Recursion
| Contents |

You can download the functions defined or used in this chapter with the following commands:

wget troll.cs.ua.edu/ACP-C/recursion.c wget troll.cs.ua.edu/ACP-C/recursion.h

These files will help you run the test code listed in this chapter.

In
the chapter on conditionals,
we learned about *if* statements.
When we combine *if* statements with functions that call
themselves, we obtain a powerful programming paradigm
called *recursion*.

Recursion is a form of looping; when we loop,
we evaluate code over and over again. We use a conditional
to decide whether to continue the loop or to stop.
Recursive loops are often
easier to write and understand, as compared to the iterative loops
such as *while*s and *for*s, which you learned
about in a previous chapter.
In some programming
languages, iterative loops are preferred as they use much
less computer memory and are slightly faster as compared to recursive loops.
In other languages, this is not the case at all.
In general, there
is no reason to prefer iterative loops over recursive ones,
other than this memory issue (for some languages)
and slight loss of performance.
Any iterative loop can be written as a recursion and any recursion
can be written as an iterative loop.
Use a recursion if that makes the implementation
more clear, otherwise, use an iterative loop.

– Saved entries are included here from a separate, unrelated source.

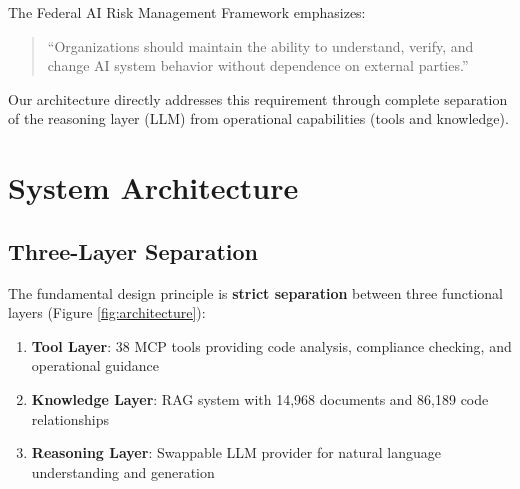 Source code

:\documentclass[11pt,twocolumn]{article}
\begin{document}
The Federal AI Risk Management Framework \cite{nist2023} emphasizes:

\begin{quote}
    ``Organizations should maintain the ability to understand, verify, and change AI system behavior without dependence on external parties.''
\end{quote}

Our architecture directly addresses this requirement through complete separation of the reasoning layer (LLM) from operational capabilities (tools and knowledge).

\section{System Architecture}

\subsection{Three-Layer Separation}

The fundamental design principle is \textbf{strict separation} between three functional layers (Figure \ref{fig:architecture}):

\begin{enumerate}
    \item \textbf{Tool Layer}: 38 MCP tools providing code analysis, compliance checking, and operational guidance
    \item \textbf{Knowledge Layer}: RAG system with 14,968 documents and 86,189 code relationships
    \item \textbf{Reasoning Layer}: Swappable LLM provider for natural language understanding and generation
\end{enumerate}
\end{document}

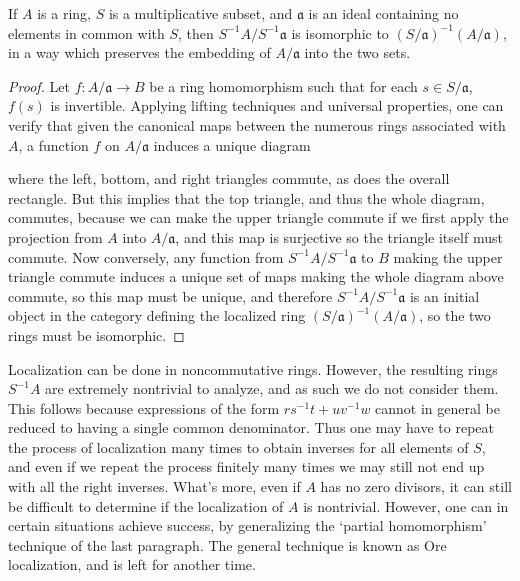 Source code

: \begin{prop}
    If $A$ is a ring, $S$ is a multiplicative subset, and $\mathfrak{a}$ is an ideal containing no elements in common with $S$, then $S^{-1}A/S^{-1}\mathfrak{a}$ is isomorphic to $(S/\mathfrak{a})^{-1}(A/\mathfrak{a})$, in a way which preserves the embedding of $A/\mathfrak{a}$ into the two sets.
\end{prop}
\begin{proof}
    Let $f: A/\mathfrak{a} \to B$ be a ring homomorphism such that for each $s \in S/\mathfrak{a}$, $f(s)$ is invertible. Applying lifting techniques and universal properties, one can verify that given the canonical maps between the numerous rings associated with $A$, a function $f$ on $A/\mathfrak{a}$ induces a unique diagram
    \begin{center}
    \end{center}
    where the left, bottom, and right triangles commute, as does the overall rectangle. But this implies that the top triangle, and thus the whole diagram, commutes, because we can make the upper triangle commute if we first apply the projection from $A$ into $A/\mathfrak{a}$, and this map is surjective so the triangle itself must commute. Now conversely, any function from $S^{-1}A/S^{-1}\mathfrak{a}$ to $B$ making the upper triangle commute induces a unique set of maps making the whole diagram above commute, so this map must be unique, and therefore $S^{-1}A/S^{-1}\mathfrak{a}$ is an initial object in the category defining the localized ring $(S/\mathfrak{a})^{-1}(A/\mathfrak{a})$, so the two rings must be isomorphic.
\end{proof}

Localization can be done in noncommutative rings. However, the resulting rings $S^{-1}A$ are extremely nontrivial to analyze, and as such we do not consider them. This follows because expressions of the form $rs^{-1}t + uv^{-1}w$ cannot in general be reduced to having a single common denominator. Thus one may have to repeat the process of localization many times to obtain inverses for all elements of $S$, and even if we repeat the process finitely many times we may still not end up with all the right inverses. What's more, even if $A$ has no zero divisors, it can still be difficult to determine if the localization of $A$ is nontrivial. However, one can in certain situations achieve success, by generalizing the `partial homomorphism' technique of the last paragraph. The general technique is known as Ore localization, and is left for another time.

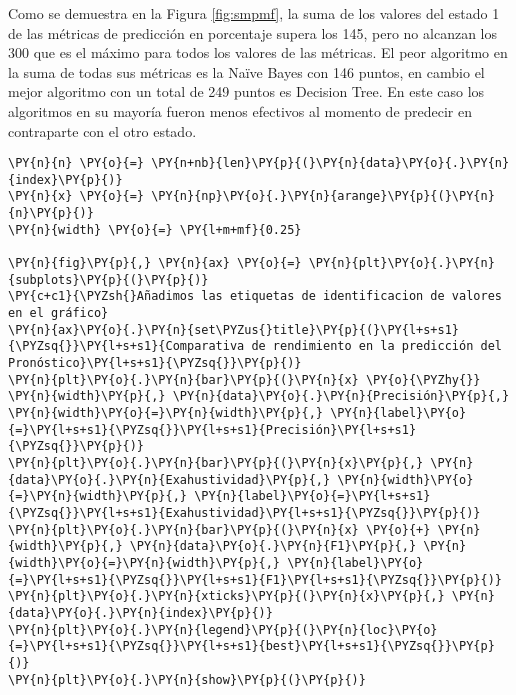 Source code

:    Como se demuestra en la Figura \ref{fig:smpmf}, la suma de los valores del estado 1 de las métricas de predicción en porcentaje supera los 145, pero no alcanzan los 300 que es el máximo para todos los valores de las métricas. El peor algoritmo en la suma de todas sus métricas es la Naïve Bayes con 146 puntos, en cambio el mejor algoritmo con un total de 249 puntos es Decision Tree. En este caso los algoritmos en su mayoría fueron menos efectivos al momento de predecir en contraparte con el otro estado.

    \begin{tcolorbox}[breakable, size=fbox, boxrule=1pt, pad at break*=1mm,colback=cellbackground, colframe=cellborder]
\begin{Verbatim}[commandchars=\\\{\}]
\PY{n}{n} \PY{o}{=} \PY{n+nb}{len}\PY{p}{(}\PY{n}{data}\PY{o}{.}\PY{n}{index}\PY{p}{)}
\PY{n}{x} \PY{o}{=} \PY{n}{np}\PY{o}{.}\PY{n}{arange}\PY{p}{(}\PY{n}{n}\PY{p}{)}
\PY{n}{width} \PY{o}{=} \PY{l+m+mf}{0.25}

\PY{n}{fig}\PY{p}{,} \PY{n}{ax} \PY{o}{=} \PY{n}{plt}\PY{o}{.}\PY{n}{subplots}\PY{p}{(}\PY{p}{)}
\PY{c+c1}{\PYZsh{}Añadimos las etiquetas de identificacion de valores en el gráfico}
\PY{n}{ax}\PY{o}{.}\PY{n}{set\PYZus{}title}\PY{p}{(}\PY{l+s+s1}{\PYZsq{}}\PY{l+s+s1}{Comparativa de rendimiento en la predicción del Pronóstico}\PY{l+s+s1}{\PYZsq{}}\PY{p}{)}
\PY{n}{plt}\PY{o}{.}\PY{n}{bar}\PY{p}{(}\PY{n}{x} \PY{o}{\PYZhy{}} \PY{n}{width}\PY{p}{,} \PY{n}{data}\PY{o}{.}\PY{n}{Precisión}\PY{p}{,} \PY{n}{width}\PY{o}{=}\PY{n}{width}\PY{p}{,} \PY{n}{label}\PY{o}{=}\PY{l+s+s1}{\PYZsq{}}\PY{l+s+s1}{Precisión}\PY{l+s+s1}{\PYZsq{}}\PY{p}{)}
\PY{n}{plt}\PY{o}{.}\PY{n}{bar}\PY{p}{(}\PY{n}{x}\PY{p}{,} \PY{n}{data}\PY{o}{.}\PY{n}{Exahustividad}\PY{p}{,} \PY{n}{width}\PY{o}{=}\PY{n}{width}\PY{p}{,} \PY{n}{label}\PY{o}{=}\PY{l+s+s1}{\PYZsq{}}\PY{l+s+s1}{Exahustividad}\PY{l+s+s1}{\PYZsq{}}\PY{p}{)}
\PY{n}{plt}\PY{o}{.}\PY{n}{bar}\PY{p}{(}\PY{n}{x} \PY{o}{+} \PY{n}{width}\PY{p}{,} \PY{n}{data}\PY{o}{.}\PY{n}{F1}\PY{p}{,} \PY{n}{width}\PY{o}{=}\PY{n}{width}\PY{p}{,} \PY{n}{label}\PY{o}{=}\PY{l+s+s1}{\PYZsq{}}\PY{l+s+s1}{F1}\PY{l+s+s1}{\PYZsq{}}\PY{p}{)}
\PY{n}{plt}\PY{o}{.}\PY{n}{xticks}\PY{p}{(}\PY{n}{x}\PY{p}{,} \PY{n}{data}\PY{o}{.}\PY{n}{index}\PY{p}{)}
\PY{n}{plt}\PY{o}{.}\PY{n}{legend}\PY{p}{(}\PY{n}{loc}\PY{o}{=}\PY{l+s+s1}{\PYZsq{}}\PY{l+s+s1}{best}\PY{l+s+s1}{\PYZsq{}}\PY{p}{)}
\PY{n}{plt}\PY{o}{.}\PY{n}{show}\PY{p}{(}\PY{p}{)}
\end{Verbatim}
\end{tcolorbox}

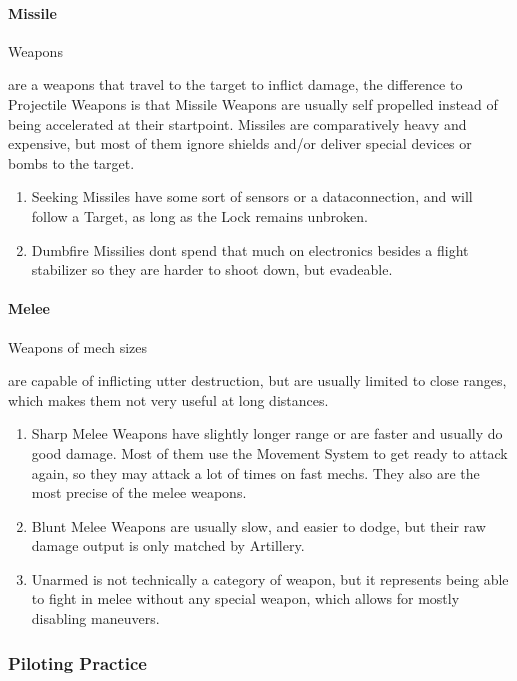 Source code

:         \paragraph{Missile} Weapons \par are a weapons that travel to the target to inflict damage, the difference
        to Projectile Weapons is that Missile Weapons are usually self propelled instead of being accelerated at their
        startpoint.
        Missiles are comparatively heavy and expensive, but most of them ignore shields and/or deliver
        special devices or bombs to the target.
        \begin{enumerate}[label= -]
            \item{Seeking} Missiles have some sort of sensors or a dataconnection, and will follow a Target, as long as the Lock
            remains unbroken.
            \item{Dumbfire} Missilies dont spend that much on electronics besides a flight stabilizer so they are
            harder to shoot down, but evadeable.
        \end{enumerate}
        \paragraph{Melee} Weapons of mech sizes \par are capable of inflicting utter destruction, but are usually
        limited to close ranges, which makes them not very useful at long distances.
        \begin{enumerate}[label= -]
            \item{Sharp} Melee Weapons have slightly longer range or are faster and usually do good damage.
            Most of them
            use the Movement System to get ready to attack again, so they may attack a lot of times on fast mechs.
            They also are the most precise of the melee weapons.
            \item{Blunt} Melee Weapons are usually slow, and easier to dodge, but their raw damage output is only
            matched by Artillery.
            \item{Unarmed} is not technically a category of weapon, but it represents being able to fight in melee
            without any special weapon, which allows for mostly disabling maneuvers.
        \end{enumerate}
    \subsubsection{Piloting Practice}
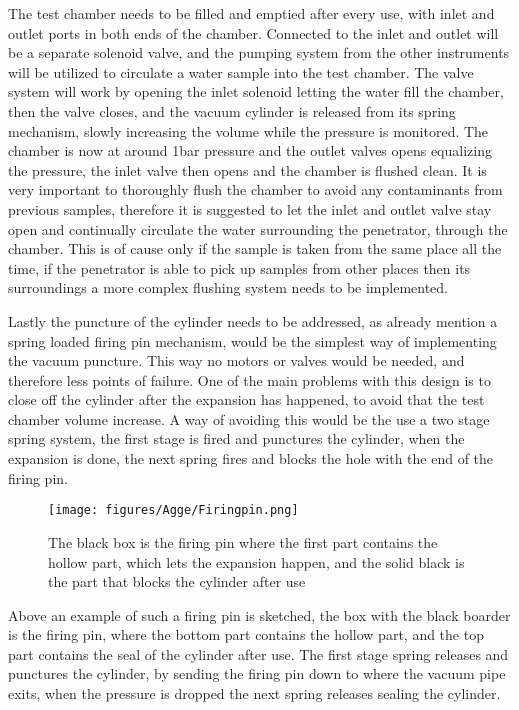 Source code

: \documentclass[10pt,a4paper,draft]{report}
\begin{document}
The test chamber needs to be filled and emptied after every use, with inlet and outlet ports in both ends of the chamber. Connected to the inlet and outlet will be a separate solenoid valve, and the pumping system from the other instruments will be utilized to circulate a water sample into the test chamber. The valve system will work by opening the inlet solenoid letting the water fill the chamber, then the valve closes, and the vacuum cylinder is released from its spring mechanism, slowly increasing the volume while the pressure is monitored. The chamber is now at around 1bar pressure and the outlet valves opens equalizing the pressure, the inlet valve then opens and the chamber is flushed clean. It is very important to thoroughly flush the chamber to avoid any contaminants from previous samples, therefore it is suggested to let the inlet and outlet valve stay open and continually circulate the water surrounding the penetrator, through the chamber. This is of cause only if the sample is taken from the same place all the time, if the penetrator is able to pick up samples from other places then its surroundings a more complex flushing system needs to be implemented.\par

Lastly the puncture of the cylinder needs to be addressed, as already mention a spring loaded firing pin mechanism, would be the simplest way of implementing the vacuum puncture. This way no motors or valves would be needed, and therefore less points of failure. One of the main problems with this design is to close off the cylinder after the expansion has happened, to avoid that the test chamber volume increase. A way of avoiding this would be the use a two stage spring system, the first stage is fired and punctures the cylinder, when the expansion is done, the next spring fires and blocks the hole with the end of the firing pin.\par

\begin{figure}[H]
\caption{The black box is the firing pin where the first part contains the hollow part, which lets the expansion happen, and the solid black is the part that blocks the cylinder after use}
\centering
\texttt{[image: figures/Agge/Firingpin.png]}    
\end{figure}


Above an example of such a firing pin is sketched, the box with the black boarder is the firing pin, where the bottom part contains the hollow part, and the top part contains the seal of the cylinder after use. The first stage spring releases and punctures the cylinder, by sending the firing pin down to where the vacuum pipe exits, when the pressure is dropped the next spring releases sealing the cylinder.\par
\end{document}
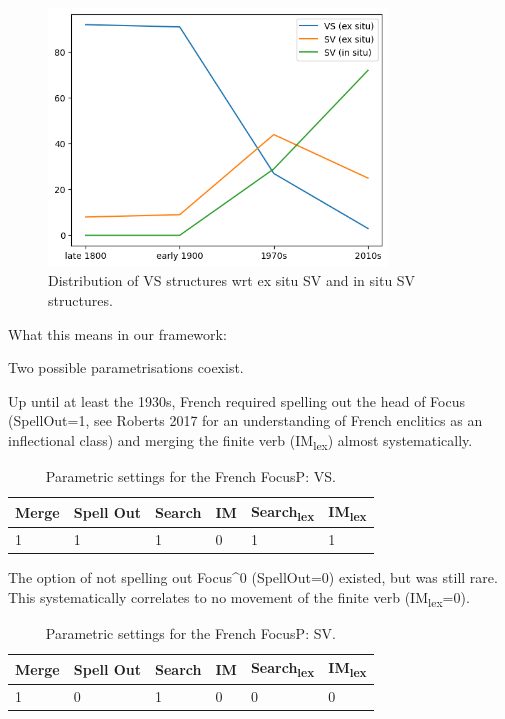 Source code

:\documentclass[fleqn,10pt]{wlscirep}
\begin{document}
  \begin{figure}[H]
    \centering
    \includegraphics[width=90mm]{images/exsituinsitu.png}
    \caption{Distribution of VS structures wrt ex situ SV and in situ SV structures.}
    \label{fig:boat2}
  \end{figure}

  \noindent What this means in our framework:

  \noindent Two possible parametrisations coexist.
  
  \noindent Up until at least the 1930s, French required spelling out the head of Focus (SpellOut=1, see Roberts 2017 for an understanding of French enclitics as an inflectional class) and merging the finite verb (IM\textsubscript{lex}) almost systematically.

    \begin{table}[H]
        \centering
        \begin{tabular}{|l|l|l|l|l|l|}
        \hline
        Merge & Spell Out & Search & IM & Search\textsubscript{lex} & IM\textsubscript{lex} \\
        \hline
        1 & 1 & 1 & 0 & 1 & 1 \\
        \hline
        \end{tabular}
        \caption{\label{tab:samp}Parametric settings for the French FocusP: VS.}
    \end{table}

\noindent The option of not spelling out Focus^0 (SpellOut=0) existed, but was still rare. This systematically correlates to no movement of the finite verb (IM\textsubscript{lex}=0).

\begin{table}[H]
    \centering
    \begin{tabular}{|l|l|l|l|l|l|}
    \hline
    Merge & Spell Out & Search & IM & Search\textsubscript{lex} & IM\textsubscript{lex} \\
    \hline
    1 & 0 & 1 & 0 & 0 & 0 \\
    \hline
    \end{tabular}
    \caption{\label{tab:samp}Parametric settings for the French FocusP: SV.}
\end{table}
\end{document}
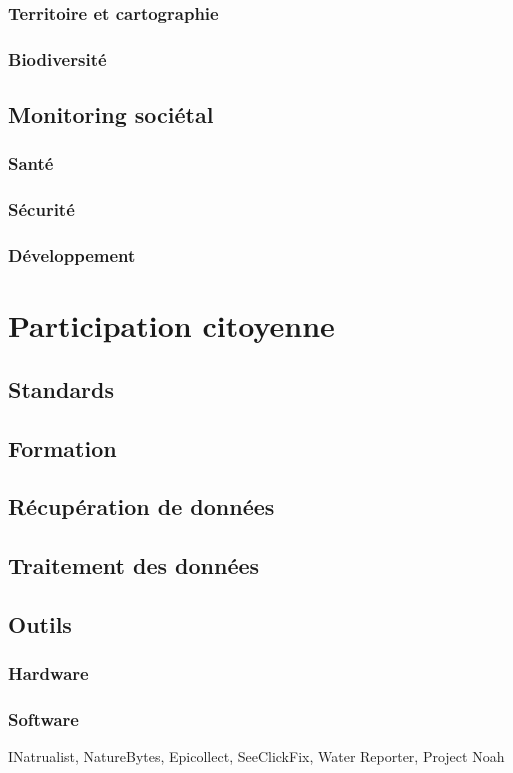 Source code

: \documentclass[10pt, conference, compsocconf]{llncs}
\begin{document}
		\subsubsection{Territoire et cartographie}
		\subsubsection{Biodiversité}
	
	\subsection{Monitoring sociétal}
		\subsubsection{Santé}
		\subsubsection{Sécurité}
		\subsubsection{Développement}
		
\section{Participation citoyenne}
	\subsection{Standards}
	\subsection{Formation}
	\subsection{Récupération de données}
	\subsection{Traitement des données}
	\subsection{Outils}
		\subsubsection{Hardware}
		\subsubsection{Software}
		INatrualist, NatureBytes, Epicollect, SeeClickFix, Water Reporter, Project Noah		
\end{document}
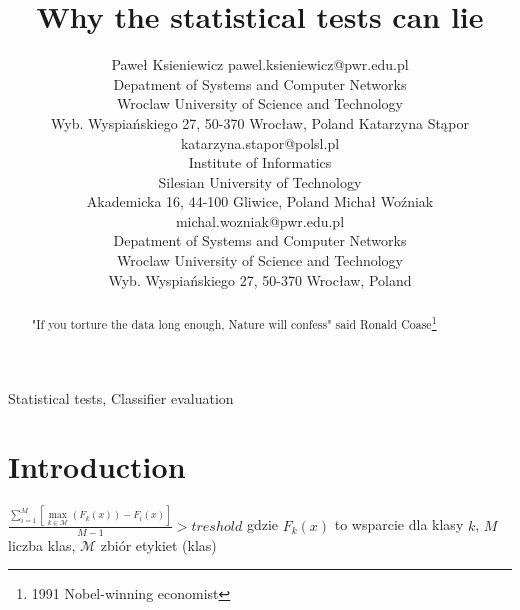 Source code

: \documentclass[twoside,11pt]{article}
\begin{document}
\title{Why the statistical tests can lie}

\author{
\name Pawe\l{} Ksieniewicz \email pawel.ksieniewicz@pwr.edu.pl\\
       \addr Depatment of Systems and Computer Networks\\
       Wroclaw University of Science and Technology\\
       Wyb. Wyspia\'nskiego 27, 50-370 Wroc\l{}aw, Poland
       \AND
\name Katarzyna St\k{a}por \email katarzyna.stapor@polsl.pl \\
       \addr Institute of Informatics\\
       Silesian University of Technology\\
       Akademicka 16, 44-100 Gliwice, Poland
       \AND
       \name Micha\l{} Wo\'zniak \email michal.wozniak@pwr.edu.pl \\
       \addr Depatment of Systems and Computer Networks\\
       Wroclaw University of Science and Technology\\
       Wyb. Wyspia\'nskiego 27, 50-370 Wroc\l{}aw, Poland}


\maketitle

\begin{abstract}%
"If you torture the data long enough, Nature will confess" said Ronald Coase\footnote{1991 Nobel-winning 
economist} \end{abstract}

\begin{keywords}
  Statistical tests, Classifier evaluation\end{keywords}

\section{Introduction}

$\frac{\mathop{\sum}\limits_{i=1}^M\left[\mathop{\max}\limits_{k \in \mathcal{M}}(F_k(x))-F_i(x)\right]}{M-1}>treshold$
gdzie $F_k(x)$ to wsparcie dla klasy $k$, $M$ liczba klas, $\mathcal{M}$  zbiór etykiet (klas)


\end{document}
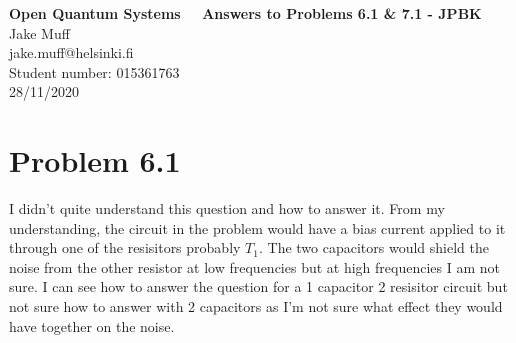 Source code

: \documentclass[12pt]{article}
\begin{document}
\normalsize

\baselineskip 14pt

\begin{center}
{\Large {\bf Open Quantum Systems \ \  Answers to Problems 6.1 \& 7.1 - JPBK }}\\
{\large { Jake Muff}}\\
jake.muff@helsinki.fi \\
{Student number: 015361763}\\
{28/11/2020}
\end{center}


\section{Problem 6.1}
I didn't quite understand this question and how to answer it. From my understanding, the circuit in the problem would have a bias current applied to it through one of the resisitors probably $T_1$. The two capacitors would shield the noise from the other resistor at low frequencies but at high frequencies I am not sure. I can see how to answer the question for a 1 capacitor 2 resisitor circuit but not sure how to answer with 2 capacitors as I'm not sure what effect they would have together on the noise. 
\end{document}
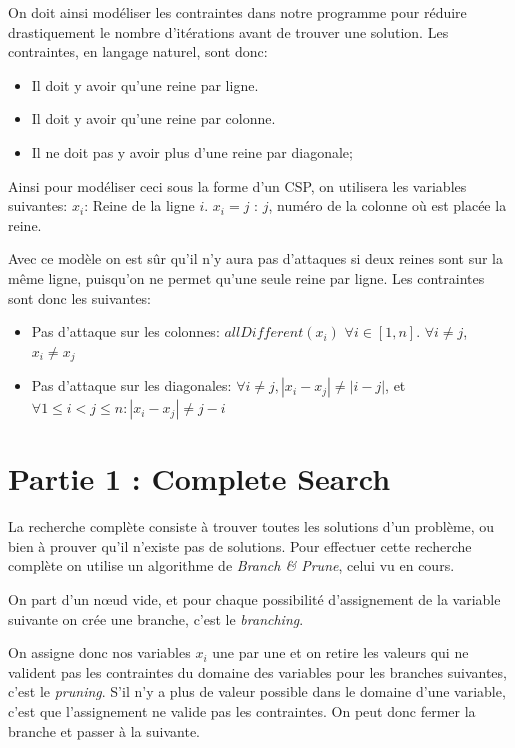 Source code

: \documentclass{article}
\begin{document}
On doit ainsi modéliser les contraintes dans notre programme pour réduire drastiquement le nombre d'itérations avant de trouver une solution. Les contraintes, en langage naturel, sont donc:

\begin{itemize}
\item Il doit y avoir qu'une reine par ligne.
\item Il doit y avoir qu'une reine par colonne.
\item Il ne doit pas y avoir plus d'une reine par diagonale;
\end{itemize}

Ainsi pour modéliser ceci sous la forme d'un CSP, on utilisera les variables suivantes:
$x_i$: Reine de la ligne $i$.
$x_i = j$ : $j$, numéro de la colonne où est placée la reine.

Avec ce modèle on est sûr qu'il n'y aura pas d'attaques si deux reines sont sur la même ligne, puisqu'on ne permet qu'une seule reine par ligne.
Les contraintes sont donc les suivantes:
\begin{itemize}
\item Pas d'attaque sur les colonnes: $allDifferent(x_i)$ $\forall i \in [1, n]$. $\forall i \neq j$, $x_i \neq x_j$

\item Pas d'attaque sur les diagonales:  $\forall i \neq j, |x_i - x_j| \neq |i - j|$, et $\forall  1 \leq i < j \leq n : |x_i - x_j | \neq j - i$
\end{itemize}


\section{Partie 1 : Complete Search}

La recherche complète consiste à trouver toutes les solutions d'un problème, ou bien à prouver qu'il n'existe pas de solutions. 
Pour effectuer cette recherche complète on utilise un algorithme de \emph{Branch \& Prune}, celui vu en cours. 

On part d'un nœud vide, et pour chaque possibilité d'assignement de la variable suivante on crée une branche, c'est le \emph{branching}.

On assigne donc nos variables $x_i$ une par une et on retire les valeurs qui ne valident pas les contraintes du domaine des variables pour les branches suivantes, c'est le \emph{pruning}. S'il n'y a plus de valeur possible dans le domaine d'une variable, c'est que l'assignement ne valide pas les contraintes. On peut donc fermer la branche et passer à la suivante.
\end{document}
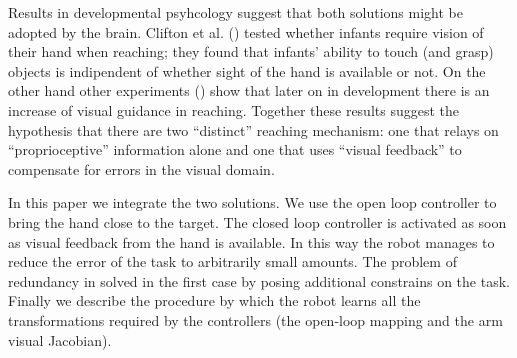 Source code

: Results in developmental psyhcology suggest that both solutions might be
adopted by the brain. Clifton et al. (\cite{clifton93isvisually}) 
tested whether infants require vision of their hand when reaching; they 
found that infants' ability to touch (and grasp) objects is indipendent 
of whether sight of the hand is available or not. On the other hand 
other experiments (\cite{ashmead93visual}) 
show that later on in development there is an increase of visual guidance 
in reaching. Together these results suggest the hypothesis that there 
are two ``distinct'' reaching mechanism: one that relays on ``proprioceptive'' 
information alone and one that uses ``visual feedback'' to compensate 
for errors in the visual domain.

In this paper we integrate the two solutions. We use the open loop
controller to bring the hand close to the target. The closed loop controller 
is activated as soon as visual feedback from the hand is available. In this
way the robot manages to reduce the error of the task to arbitrarily small 
amounts. The problem of redundancy in solved in the first case by posing 
additional constrains on the task. Finally we describe the procedure by 
which the robot learns all the transformations required by the controllers 
(the open-loop mapping and the arm visual Jacobian).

Many mathematical functions are easy to implement recursively, so
we will start there. Recall that the factorial of a number
*n* is:

[Equation 1] *n*! = *n* * (*n* - 1) * (*n* - 2) * ... * 2 * 1

Consider writing a function which computes the factorial of a positive integer. For example, if the function were passed the value of 4, it should return the value of 24 since 4! is 4*3*2*1 or 24. To apply recursion to solve this problem or any problem, for that matter, it must be possible to state the solution of a problem so that it references a simpler version of the problem. For factorial, the factorial of a number can be stated in terms of a simpler factorial. Consider the two equations below:

[Equation 2] *n*! = 1 if *n* == 0

[Equation 3] *n*! = *n* * (*n* - 1)! if *n* > 0

Equation
2
says that the factorial
of zero is one^{42}.
Equation
3
states that the factorial
of any other (positive) number is obtained by
multiplying the number by the factorial of one less than that
number. Together, these two equations form a
*recurrence equation* that describes the computation
of factorial.

After some study, you should be able to see that this
new way of describing factorial is equivalent to
Equation
1,
the one that that used
ellipses^{43}.
Equation
1,
gets the basic idea of factorial
across but is not very precise. For example, how would you compute
the factorial of three using Equation
1?

The second form with the two equations is particularly well suited for implementation as a function in a computer program:

int factorial(int n) { if (n == 0) return 1; else return n * factorial(n - 1); }

Note how the *factorial* function
precisely implements the recurrence equation.
Convince yourself that the function really works by tracing the function call:

factorial(3)

Decomposing the call, we find that:

factorial(3) is 3 * factorial(2)

since *n*, having a value of 3, is not equal to 0.
Thus the second block of the *if* is evaluated and
we can replace *n* with 3 and *n-1* with 2.
Likewise, we can replace `factorial(2)`

by `2 * factorial(1)`

, yielding:

factorial(3) is 3 * 2 * factorial(1)

since *n*, now having a value of 2, is still not zero.
Continuing along this vein, we can replace
`factorial(1)`

by `1 * factorial(0)`

, yielding:

factorial(3) is 3 * 2 * 1 * factorial(0)

Now in this last call to factorial,
*n* does have a value of zero, so we can replace
`factorial(0)`

with its immediate return value of one:

factorial(3) is 3 * 2 * 1 * 1

Thus, `factorial(3)`

has a value of six. The program:

//test (compile with recursion.c) #include "recursion.h" printf("factorial(3) is %d\n",factorial(3));

yields:

factorial(3) is 6

as expected.

In contrast, here is a function which computes factorial using
a *for* loop:

int factorial2(int n) { int i; int total = 1; for (i = 1; i < n + 1; ++i) total = total * i; return total; }

We can see from this version that factorial is an accumulation. This
version
also more closely follows
Equation
1.
Note that we have to extend the upper end of the range by one in order to
get *n* included in the accumulation.
By habit,
we like the upper limit of *for* loops always to be exclusive.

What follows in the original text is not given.